Fixes two functional bugs in virtual child contexts and refactors the supporting mechanism.

#363run_in_child_context(is_virtual=True) sends invalid parent_id to the backend. On main, inner operations inside a virtual run_in_child_context stamp the branch's own operation id as their parent_id. The branch itself writes no START/SUCCEED under is_virtual=True, so that id does not exist in the execution history. The backend correctly rejects the checkpoint with InvalidParameterValueException(CHECKPOINT_INVALID_PARENT_OPERATION_ID), and the user's execution fails at the first inner checkpoint. Nesting virtual scopes (and FLAT map/parallel inside a virtual scope) compounds the failure. After this change, inner operations stamp the enclosing non-virtual ancestor, which is a real checkpointed parent.

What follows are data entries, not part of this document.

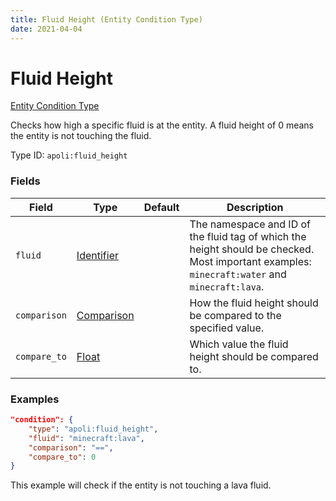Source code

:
 ```yaml
---
title: Fluid Height (Entity Condition Type)
date: 2021-04-04
---
```


# Fluid Height

[Entity Condition Type](../entity_condition_types.md)

Checks how high a specific fluid is at the entity. A fluid height of 0 means the entity is not touching the fluid.

Type ID: `apoli:fluid_height`


### Fields

Field  | Type | Default | Description
-------|------|---------|-------------
`fluid` | [Identifier](../data_types/identifier.md) | | The namespace and ID of the fluid tag of which the height should be checked. Most important examples: `minecraft:water` and `minecraft:lava`.
`comparison` | [Comparison](../data_types/comparison.md) | | How the fluid height should be compared to the specified value.
`compare_to` | [Float](../data_types/float.md) | | Which value the fluid height should be compared to.


### Examples

```json
"condition": {
    "type": "apoli:fluid_height",
    "fluid": "minecraft:lava",
    "comparison": "==",
    "compare_to": 0
}
```

This example will check if the entity is not touching a lava fluid.
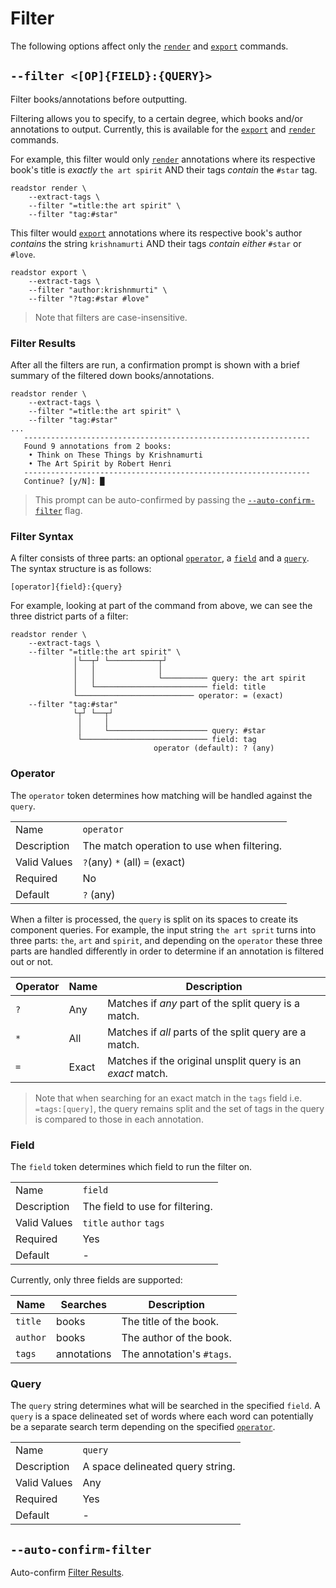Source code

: # Filter

The following options affect only the [`render`][render] and [`export`][export]
commands.

## `--filter <[OP]{FIELD}:{QUERY}>`

Filter books/annotations before outputting.

Filtering allows you to specify, to a certain degree, which books and/or
annotations to output. Currently, this is available for the [`export`][export]
and [`render`][render] commands.

For example, this filter would only [`render`][render] annotations where its
respective book's title is _exactly_ `the art spirit` AND their tags _contain_
the `#star` tag.

```shell
readstor render \
    --extract-tags \
    --filter "=title:the art spirit" \
    --filter "tag:#star"
```

This filter would [`export`][export] annotations where its respective book's
author _contains_ the string `krishnamurti` AND their tags _contain either_
`#star` or `#love`.

```shell
readstor export \
    --extract-tags \
    --filter "author:krishnmurti" \
    --filter "?tag:#star #love"
```

> <i class="fa fa-exclamation-circle"></i> Note that filters are
> case-insensitive.

### Filter Results

After all the filters are run, a confirmation prompt is shown with a brief
summary of the filtered down books/annotations.

```shell
readstor render \
    --extract-tags \
    --filter "=title:the art spirit" \
    --filter "tag:#star"
...
   ----------------------------------------------------------------
   Found 9 annotations from 2 books:
    • Think on These Things by Krishnamurti
    • The Art Spirit by Robert Henri
   ----------------------------------------------------------------
   Continue? [y/N]: █
```

> <i class="fa fa-exclamation-circle"></i> This prompt can be auto-confirmed by
> passing the [`--auto-confirm-filter`](#auto-confirm-filter) flag.

### Filter Syntax

A filter consists of three parts: an optional [`operator`](#operator), a
[`field`](#field) and a [`query`](#query). The syntax structure is as follows:

```plaintext
[operator]{field}:{query}
```

For example, looking at part of the command from above, we can see the three
district parts of a filter:

```plaintext
readstor render \
    --extract-tags \
    --filter "=title:the art spirit" \
              │└──┬┘ └───────────┬┘
              │   │              │
              │   │              └────────── query: the art spirit
              │   └───────────────────────── field: title
              └────────────────────────── operator: = (exact)
    --filter "tag:#star"
              └┬┘ └──┬┘
               │     │
               │     └────────────────────── query: #star
               └──────────────────────────── field: tag
                                operator (default): ? (any)
```

### Operator

The `operator` token determines how matching will be handled against the
`query`.

|              |                                            |
| ------------ | ------------------------------------------ |
| Name         | `operator`                                 |
| Description  | The match operation to use when filtering. |
| Valid Values | `?`(any) `*` (all) `=` (exact)             |
| Required     | No                                         |
| Default      | `?` (any)                                  |

When a filter is processed, the `query` is split on its spaces to create its
component queries. For example, the input string `the art sprit` turns into
three parts: `the`, `art` and `spirit`, and depending on the `operator` these
three parts are handled differently in order to determine if an annotation is
filtered out or not.

| Operator | Name  | Description                                                |
| -------- | ----- | ---------------------------------------------------------- |
| `?`      | Any   | Matches if _any_ part of the split query is a match.       |
| `*`      | All   | Matches if _all_ parts of the split query are a match.     |
| `=`      | Exact | Matches if the original unsplit query is an _exact_ match. |

> <i class="fa fa-exclamation-circle"></i> Note that when searching for an
> exact match in the `tags` field i.e. `=tags:[query]`, the query remains split
> and the set of tags in the query is compared to those in each annotation.

### Field

The `field` token determines which field to run the filter on.

|              |                                 |
| ------------ | ------------------------------- |
| Name         | `field`                         |
| Description  | The field to use for filtering. |
| Valid Values | `title` `author` `tags`         |
| Required     | Yes                             |
| Default      | -                               |

Currently, only three fields are supported:

| Name     | Searches    | Description               |
| -------- | ----------- | ------------------------- |
| `title`  | books       | The title of the book.    |
| `author` | books       | The author of the book.   |
| `tags`   | annotations | The annotation's `#tags`. |

### Query

The `query` string determines what will be searched in the specified `field`. A
`query` is a space delineated set of words where each word can potentially be a
separate search term depending on the specified [`operator`](#operator).

|              |                                  |
| ------------ | -------------------------------- |
| Name         | `query`                          |
| Description  | A space delineated query string. |
| Valid Values | Any                              |
| Required     | Yes                              |
| Default      | -                                |

## `--auto-confirm-filter`

Auto-confirm [Filter Results](#filter-results).

[export]: ./01-commands.md#export
[render]: ./01-commands.md#render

#362 — virtual branches wrote a FAIL checkpoint on exceptions. On main, an exception inside a virtual branch caused ChildOperationExecutor.execute to unconditionally write a FAIL checkpoint for the branch — producing a phantom FAILED CONTEXT entry in the execution history with no matching START. On the FLAT map/parallel path this was cosmetic (the FAIL's parent id was the valid map/parallel op, the backend accepts a CONTEXT FAIL without a prior START); on the run_in_child_context(is_virtual=True) path it compounded #363 (the FAIL's parent id was the same orphan branch id, which the backend rejects). Either way it's incorrect: virtual branches should emit no lifecycle entries at all. After this change, virtual branches emit no lifecycle checkpoints; failures still propagate to the concurrency executor's BatchResult (or to the caller of run_in_child_context), and completion-tolerance logic still applies.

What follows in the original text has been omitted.